**Work instruction**
From the records below, please return each line that holds the word "localhost".
(Entries supplied Opens)
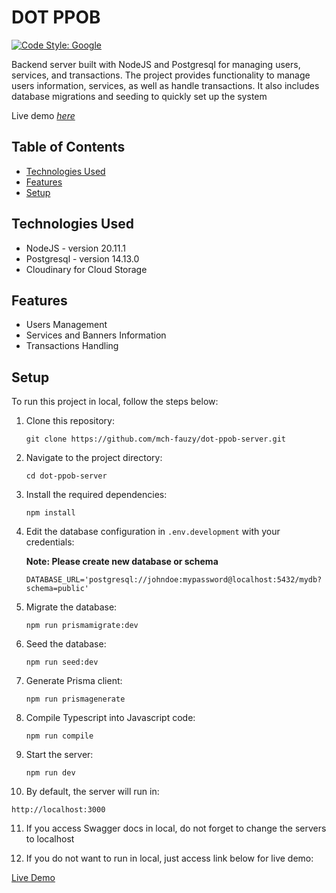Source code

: # DOT PPOB
[![Code Style: Google](https://img.shields.io/badge/code%20style-google-blueviolet.svg)](https://github.com/google/gts)

Backend server built with NodeJS and Postgresql for managing users, services, and transactions. The project provides functionality to manage users information, services, as well as handle transactions. It also includes database migrations and seeding to quickly set up the system

Live demo [_here_](https://dot-ppob-server.vercel.app/)

## Table of Contents
* [Technologies Used](#technologies-used)
* [Features](#features)
* [Setup](#setup)

## Technologies Used
- NodeJS - version 20.11.1
- Postgresql - version 14.13.0
- Cloudinary for Cloud Storage

## Features
- Users Management
- Services and Banners Information
- Transactions Handling

## Setup
To run this project in local, follow the steps below:

1. Clone this repository:

   ```
   git clone https://github.com/mch-fauzy/dot-ppob-server.git
   ```

2. Navigate to the project directory:
   ```
   cd dot-ppob-server
   ```

3. Install the required dependencies:
   ```
   npm install
   ```

4. Edit the database configuration in `.env.development` with your credentials:
    
    __Note: Please create new database or schema__
    
    ```
    DATABASE_URL='postgresql://johndoe:mypassword@localhost:5432/mydb?schema=public'
    ```

5. Migrate the database:
   ```
   npm run prismamigrate:dev
   ```

6. Seed the database:
   ```
   npm run seed:dev
   ```

7. Generate Prisma client:
   ```
   npm run prismagenerate
   ```

8. Compile Typescript into Javascript code:
   ```
   npm run compile
   ```

9. Start the server:
   ```
   npm run dev
   ```

10. By default, the server will run in:
   ```
   http://localhost:3000
   ```

11. If you access Swagger docs in local, do not forget to change the servers to localhost

12. If you do not want to run in local, just access link below for live demo:

  [Live Demo](https://dot-ppob-server.vercel.app/)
(Entries supplied Closes)
**Your response**
    DATABASE_URL='postgresql://johndoe:mypassword@localhost:5432/mydb?schema=public'
   http://localhost:3000
11. If you access Swagger docs in local, do not forget to change the servers to localhost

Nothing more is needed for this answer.